MUCHAS personas de mi edad crecimos bajo el paraguas de unos valores que no debían modificarse porque en ellos radicaba la grandeza del individuo. Salvo excepciones, las grandes virtudes estaban inmersas en una sociedad que nos pedía transmitir ese orden moral a las siguientes generaciones. Pero todo ha cambiado. El relativismo, la aceptación de que el fin justifica los medios y la convicción de que todo es válido si con ello se consigue placer y dinero, ha hecho que se sacrifique incluso al mismo ser humano. Se ha legalizado el aborto y le seguirá la eutanasia. Se ha impuesto una ideología de género que ignora las raíces antropológicas y propugna por una indiferenciación sexual alegando que la masculinidad y la feminidad son constructos culturales que hay que derribar en pos de una mal entendida igualdad.

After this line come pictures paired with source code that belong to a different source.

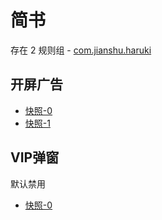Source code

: # 简书

存在 2 规则组 - [com.jianshu.haruki](/src/apps/com.jianshu.haruki.ts)

## 开屏广告

- [快照-0](https://i.gkd.li/import/13327285)
- [快照-1](https://i.gkd.li/import/13327288)

## VIP弹窗

默认禁用

- [快照-0](https://i.gkd.li/import/13327286)
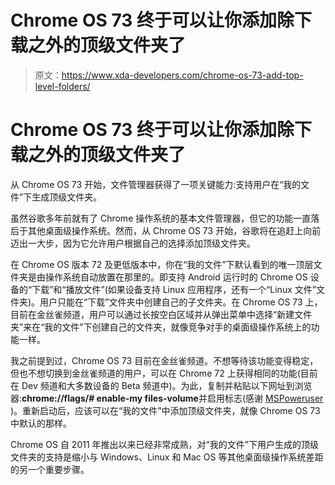 # Chrome OS 73 终于可以让你添加除下载之外的顶级文件夹了

> 原文：<https://www.xda-developers.com/chrome-os-73-add-top-level-folders/>

# Chrome OS 73 终于可以让你添加除下载之外的顶级文件夹了

从 Chrome OS 73 开始，文件管理器获得了一项关键能力:支持用户在“我的文件”下生成顶级文件夹。

虽然谷歌多年前就有了 Chrome 操作系统的基本文件管理器，但它的功能一直落后于其他桌面级操作系统。然而，从 Chrome OS 73 开始，谷歌将在追赶上向前迈出一大步，因为它允许用户根据自己的选择添加顶级文件夹。

在 Chrome OS 版本 72 及更低版本中，你在“我的文件”下默认看到的唯一顶层文件夹是由操作系统自动放置在那里的。即支持 Android 运行时的 Chrome OS 设备的“下载”和“播放文件”(如果设备支持 Linux 应用程序，还有一个“Linux 文件”文件夹)。用户只能在“下载”文件夹中创建自己的子文件夹。在 Chrome OS 73 上，目前在金丝雀频道，用户可以通过长按空白区域并从弹出菜单中选择“新建文件夹”来在“我的文件”下创建自己的文件夹，就像竞争对手的桌面级操作系统上的功能一样。

我之前提到过，Chrome OS 73 目前在金丝雀频道。不想等待该功能变得稳定，但也不想切换到金丝雀频道的用户，可以在 Chrome 72 上获得相同的功能(目前在 Dev 频道和大多数设备的 Beta 频道中)。为此，复制并粘贴以下网址到浏览器:**chrome://flags/# enable-my files-volume**并启用标志(感谢 [MSPoweruser](https://mspoweruser.com/google-tests-new-feature-to-make-the-chrome-os-file-manager-more-desktop-like/) )。重新启动后，应该可以在“我的文件”中添加顶级文件夹，就像 Chrome OS 73 中默认的那样。

Chrome OS 自 2011 年推出以来已经非常成熟，对“我的文件”下用户生成的顶级文件夹的支持是缩小与 Windows、Linux 和 Mac OS 等其他桌面级操作系统差距的另一个重要步骤。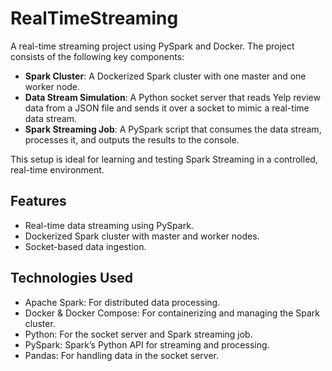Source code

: # RealTimeStreaming

A real-time streaming project using PySpark and Docker. The project consists of the following key components:

- **Spark Cluster**: A Dockerized Spark cluster with one master and one worker node.
- **Data Stream Simulation**: A Python socket server that reads Yelp review data from a JSON file and sends it over a socket to mimic a real-time data stream.
- **Spark Streaming Job**: A PySpark script that consumes the data stream, processes it, and outputs the results to the console.

This setup is ideal for learning and testing Spark Streaming in a controlled, real-time environment.

## Features
- Real-time data streaming using PySpark.
- Dockerized Spark cluster with master and worker nodes.
- Socket-based data ingestion.

## Technologies Used
- Apache Spark: For distributed data processing.
- Docker & Docker Compose: For containerizing and managing the Spark cluster.
- Python: For the socket server and Spark streaming job.
- PySpark: Spark’s Python API for streaming and processing.
- Pandas: For handling data in the socket server.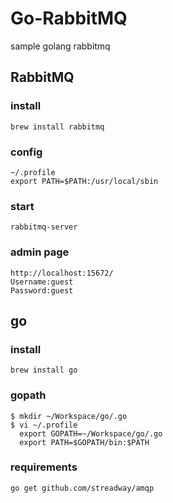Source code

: # Go-RabbitMQ
sample golang rabbitmq

## RabbitMQ

### install
    brew install rabbitmq

### config
    ~/.profile
    export PATH=$PATH:/usr/local/sbin

### start
    rabbitmq-server

### admin page
    http://localhost:15672/
    Username:guest
    Password:guest

## go

### install
    brew install go
    
### gopath
    $ mkdir ~/Workspace/go/.go
    $ vi ~/.profile
      export GOPATH=~/Workspace/go/.go
      export PATH=$GOPATH/bin:$PATH

### requirements
    go get github.com/streadway/amqp
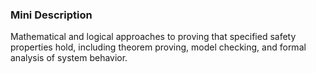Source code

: ### Mini Description

Mathematical and logical approaches to proving that specified safety properties hold, including theorem proving, model checking, and formal analysis of system behavior.
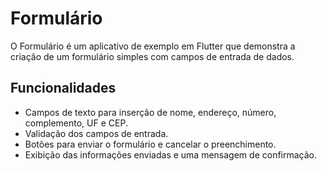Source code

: # Formulário

O Formulário é um aplicativo de exemplo em Flutter que demonstra a criação de um formulário simples com campos de entrada de dados.

## Funcionalidades

- Campos de texto para inserção de nome, endereço, número, complemento, UF e CEP.
- Validação dos campos de entrada.
- Botões para enviar o formulário e cancelar o preenchimento.
- Exibição das informações enviadas e uma mensagem de confirmação.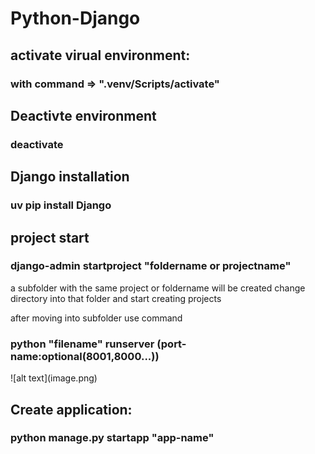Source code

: # Python-Django
<h3></h3>
<h2>activate virual environment:</h2>
<h3>with command => ".venv/Scripts/activate"</h3>

<h2>Deactivte environment</h2>
<h3>deactivate</h3>


<h2>Django installation</h2>
<h3>uv pip install Django</h3>


<h2>project start</h2>
<!-- A project will be created only once but apps will be multiple inside the project -->
<h3>django-admin startproject "foldername or projectname"</h3>
<p>a subfolder with the same project or foldername will be created change directory into that folder
and start creating projects
</p>

<p>after moving into subfolder use command
<h3>python "filename" runserver (port-name:optional(8001,8000...))</h3>
</p>
![alt text](image.png)


<h2>Create application:</h2>
<!-- this below command will only create a file inside of project folder(whcih was initailized at start) -->
<!-- urls locator or url.py and settings.py won't be in these applications -->
<h3>python manage.py startapp "app-name"</h3>

<!--1.  first step after creating an app -->
<!-- make the main project aware that a new app has been created through settings.py in main project folder -->
<!-- For this go to settings.py inside of main project folder and write the name of app that is created such as "project1" in this case under installed apps lists -->

<!--2. Second step is to make the templates appear in the application create  -->
<!-- things to consider: we had already made a template under the main project but considering each application is a unique app we can meke a different template in each of the app -->
<!--create a template folder under application and under that same app name and under that all templates will be created  -->


<!-- step 3. as seen in the diagram: make the views(html file inside of project1 render by using request and render) -->
<!-- now the urls has to be passed to the application form main project one  -->
<!-- for this create urls.py within the application as it won't exist -->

La sexualidad que se enseña es meramente utilitaria, nada hay ahí de un amor que se convierta en una comunión de vida porque todo queda en una mera cosificación de la persona. En este nuevo mundo está prohibida la trascendencia, lo excelso y lo que no se perciba burdamente con los sentidos. Ante este panorama surge la propuesta del pin parental de Vox mediante el cual los escolares necesitarán una autorización expresa de los padres para asistir a charlas, talleres o cualquier tipo de actividad que tenga relación con la sexualidad o con cuestiones morales controvertidas. Es una especie de blindaje por temor a que los niños puedan ser adoctrinados en cuestiones que van en contra de los principios que rigen en sus hogares. Por ello la información que se brinde a los padres sobre lo que se imparta a los menores es de vital importancia. Es una iniciativa que ya se ha topado con la negativa del gobierno pero que va orientada a custodiar el patrimonio ético de los hijos, un legado fundamental que no debe manosearse ni pervertirse, mucho menos en aras de unos intereses a los que les importa muy poco que a muchos inocentes les encharquen de agua sucia el corazón.